🤖 AI Summary
To address poor post-fabrication compatibility and the lack of unified hardware infrastructure for cross-paradigm evaluation in memristor-CMOS heterogeneous integration, this paper designs and implements a reconfigurable SoC research platform tailored for neuromorphic computing. The platform introduces, for the first time, a benchmark architecture specifically optimized for post-CMOS integration of memristors, incorporating heterogeneous memristor arrays, a programmable network-on-chip (NoC), high-speed on-chip and chip-to-chip interfaces, and a high-bandwidth real-time monitoring module. Leveraging hardware-software co-design, it enables dynamic co-execution and interactive evaluation of diverse biologically inspired computing paradigms—including spiking neural networks and in-memory computing.
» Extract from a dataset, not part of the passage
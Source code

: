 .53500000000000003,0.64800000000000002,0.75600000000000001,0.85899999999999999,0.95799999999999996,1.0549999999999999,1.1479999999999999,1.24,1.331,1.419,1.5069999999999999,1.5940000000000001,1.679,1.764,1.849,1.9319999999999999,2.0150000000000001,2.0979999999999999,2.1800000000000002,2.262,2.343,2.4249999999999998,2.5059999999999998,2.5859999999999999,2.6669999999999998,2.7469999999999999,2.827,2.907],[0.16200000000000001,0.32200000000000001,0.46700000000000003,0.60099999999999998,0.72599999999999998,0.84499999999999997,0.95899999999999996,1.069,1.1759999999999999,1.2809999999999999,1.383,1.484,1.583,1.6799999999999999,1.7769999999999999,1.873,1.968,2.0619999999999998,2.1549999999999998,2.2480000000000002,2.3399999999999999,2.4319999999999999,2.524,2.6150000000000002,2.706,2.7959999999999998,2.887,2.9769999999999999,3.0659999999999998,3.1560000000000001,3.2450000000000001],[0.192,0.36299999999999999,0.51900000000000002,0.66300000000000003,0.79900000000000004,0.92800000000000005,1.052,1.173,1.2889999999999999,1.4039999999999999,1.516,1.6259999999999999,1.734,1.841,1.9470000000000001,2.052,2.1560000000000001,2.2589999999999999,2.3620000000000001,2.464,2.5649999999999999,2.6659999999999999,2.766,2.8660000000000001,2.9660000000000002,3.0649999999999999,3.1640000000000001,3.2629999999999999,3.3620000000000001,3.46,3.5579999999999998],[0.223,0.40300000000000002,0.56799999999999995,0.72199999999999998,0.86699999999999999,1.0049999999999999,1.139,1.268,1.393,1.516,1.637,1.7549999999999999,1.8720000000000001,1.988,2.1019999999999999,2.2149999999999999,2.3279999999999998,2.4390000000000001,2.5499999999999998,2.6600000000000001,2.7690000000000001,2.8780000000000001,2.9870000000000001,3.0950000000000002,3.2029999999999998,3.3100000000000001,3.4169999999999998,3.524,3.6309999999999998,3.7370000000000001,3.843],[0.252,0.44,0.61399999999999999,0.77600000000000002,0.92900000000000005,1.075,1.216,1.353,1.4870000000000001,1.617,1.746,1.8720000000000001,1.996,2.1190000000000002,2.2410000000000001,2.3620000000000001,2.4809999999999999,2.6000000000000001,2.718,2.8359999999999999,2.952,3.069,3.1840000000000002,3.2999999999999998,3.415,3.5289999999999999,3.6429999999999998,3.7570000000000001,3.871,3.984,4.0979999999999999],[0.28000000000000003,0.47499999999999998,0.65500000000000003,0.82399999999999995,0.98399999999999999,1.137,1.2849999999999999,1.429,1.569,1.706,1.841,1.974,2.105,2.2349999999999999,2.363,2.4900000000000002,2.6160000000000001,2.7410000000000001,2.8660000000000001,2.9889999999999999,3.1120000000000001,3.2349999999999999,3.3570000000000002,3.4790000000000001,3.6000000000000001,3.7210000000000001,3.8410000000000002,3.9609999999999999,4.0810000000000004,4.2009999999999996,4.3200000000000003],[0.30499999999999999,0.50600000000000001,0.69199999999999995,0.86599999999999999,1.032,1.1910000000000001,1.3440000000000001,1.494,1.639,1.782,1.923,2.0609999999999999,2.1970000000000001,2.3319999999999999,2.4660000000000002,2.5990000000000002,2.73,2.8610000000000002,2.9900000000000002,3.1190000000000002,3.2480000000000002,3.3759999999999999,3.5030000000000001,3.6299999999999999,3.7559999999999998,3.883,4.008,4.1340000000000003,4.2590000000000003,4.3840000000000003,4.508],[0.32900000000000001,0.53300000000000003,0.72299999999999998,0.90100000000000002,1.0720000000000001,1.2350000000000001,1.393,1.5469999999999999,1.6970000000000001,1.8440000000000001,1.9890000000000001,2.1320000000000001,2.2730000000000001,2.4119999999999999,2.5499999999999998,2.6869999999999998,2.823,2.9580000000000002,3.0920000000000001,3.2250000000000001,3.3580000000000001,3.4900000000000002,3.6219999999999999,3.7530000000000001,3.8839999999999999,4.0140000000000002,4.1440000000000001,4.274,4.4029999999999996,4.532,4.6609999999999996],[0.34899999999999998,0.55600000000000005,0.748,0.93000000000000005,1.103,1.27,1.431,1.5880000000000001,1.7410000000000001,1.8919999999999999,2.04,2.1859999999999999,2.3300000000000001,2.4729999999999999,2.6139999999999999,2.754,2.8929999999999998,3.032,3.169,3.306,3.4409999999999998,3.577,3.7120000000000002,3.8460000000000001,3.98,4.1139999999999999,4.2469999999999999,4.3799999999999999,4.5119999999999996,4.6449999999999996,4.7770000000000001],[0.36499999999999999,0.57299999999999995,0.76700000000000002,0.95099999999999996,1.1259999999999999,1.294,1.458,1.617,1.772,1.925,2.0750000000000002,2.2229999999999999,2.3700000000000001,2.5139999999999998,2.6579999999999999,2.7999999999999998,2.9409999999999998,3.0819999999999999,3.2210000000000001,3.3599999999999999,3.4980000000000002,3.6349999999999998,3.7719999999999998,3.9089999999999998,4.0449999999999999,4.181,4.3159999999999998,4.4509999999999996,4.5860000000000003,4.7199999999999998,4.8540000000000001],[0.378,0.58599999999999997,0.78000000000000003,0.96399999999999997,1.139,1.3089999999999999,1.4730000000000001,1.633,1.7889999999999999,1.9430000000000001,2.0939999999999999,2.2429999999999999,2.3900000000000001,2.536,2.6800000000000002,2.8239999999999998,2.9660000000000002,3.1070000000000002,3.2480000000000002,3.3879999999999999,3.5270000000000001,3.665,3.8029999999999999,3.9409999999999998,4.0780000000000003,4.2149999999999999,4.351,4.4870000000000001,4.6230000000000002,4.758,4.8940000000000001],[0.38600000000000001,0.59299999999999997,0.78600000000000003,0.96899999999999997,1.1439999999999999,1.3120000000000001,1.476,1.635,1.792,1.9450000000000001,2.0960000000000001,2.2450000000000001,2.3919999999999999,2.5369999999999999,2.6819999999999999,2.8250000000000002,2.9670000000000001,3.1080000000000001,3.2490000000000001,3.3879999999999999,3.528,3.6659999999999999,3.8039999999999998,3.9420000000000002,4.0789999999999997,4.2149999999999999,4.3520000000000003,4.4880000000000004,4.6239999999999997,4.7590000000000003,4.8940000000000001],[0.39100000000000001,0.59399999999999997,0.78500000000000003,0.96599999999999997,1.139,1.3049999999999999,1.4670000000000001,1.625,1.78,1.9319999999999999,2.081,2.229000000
Experimental results demonstrate significant advantages in throughput, measurement flexibility, and scalability. This work establishes the first open-source, extensible hardware benchmark for standardized evaluation of memristor-based neuromorphic chips.
📝 Abstract
A system architecture is suggested for a System on Chip that will combine several different memristor-based, bio-inspired computation arrays with inter- and intra-chip communication. It will serve as a benchmark system for future developments. The architecture takes the special requirements into account which are caused by the memristor co-integration on commercial CMOS structures in a post processing step of the chip. The interface considers the necessary data bandwidth to monitor the internal Network on Chip at speed and provides enough flexibility to give different measurement options.